[Saved entries]
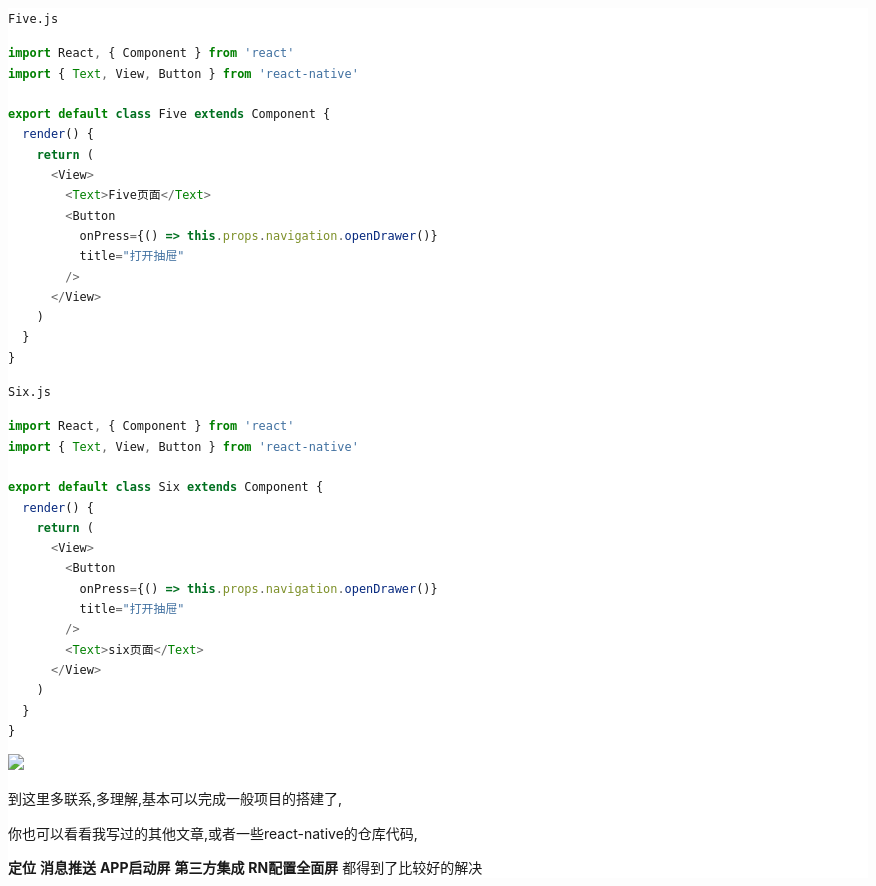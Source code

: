 

`Five.js`

```js
import React, { Component } from 'react'
import { Text, View, Button } from 'react-native'

export default class Five extends Component {
  render() {
    return (
      <View>
        <Text>Five页面</Text>
        <Button
          onPress={() => this.props.navigation.openDrawer()}
          title="打开抽屉"
        />
      </View>
    )
  }
}
```

`Six.js`

```js
import React, { Component } from 'react'
import { Text, View, Button } from 'react-native'

export default class Six extends Component {
  render() {
    return (
      <View>
        <Button
          onPress={() => this.props.navigation.openDrawer()}
          title="打开抽屉"
        />
        <Text>six页面</Text>
      </View>
    )
  }
}
```

![](http://www.vkcyan.top/FpGGKUASRXYvVxQY_ygIr8Q9rOTR.gif)





到这里多联系,多理解,基本可以完成一般项目的搭建了,

你也可以看看我写过的其他文章,或者一些react-native的仓库代码,

**定位** **消息推送** **APP启动屏** **第三方集成** **RN配置全面屏** 都得到了比较好的解决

REQUIREMENT: Here the job is to print all the entries above exactly, minus the images.

ANSWER BOX:
Source code

: 

`Five.js`

```js
import React, { Component } from 'react'
import { Text, View, Button } from 'react-native'

export default class Five extends Component {
  render() {
    return (
      <View>
        <Text>Five页面</Text>
        <Button
          onPress={() => this.props.navigation.openDrawer()}
          title="打开抽屉"
        />
      </View>
    )
  }
}
```

`Six.js`

```js
import React, { Component } from 'react'
import { Text, View, Button } from 'react-native'

export default class Six extends Component {
  render() {
    return (
      <View>
        <Button
          onPress={() => this.props.navigation.openDrawer()}
          title="打开抽屉"
        />
        <Text>six页面</Text>
      </View>
    )
  }
}
```

![](http://www.vkcyan.top/FpGGKUASRXYvVxQY_ygIr8Q9rOTR.gif)





到这里多联系,多理解,基本可以完成一般项目的搭建了,

你也可以看看我写过的其他文章,或者一些react-native的仓库代码,

**定位** **消息推送** **APP启动屏** **第三方集成** **RN配置全面屏** 都得到了比较好的解决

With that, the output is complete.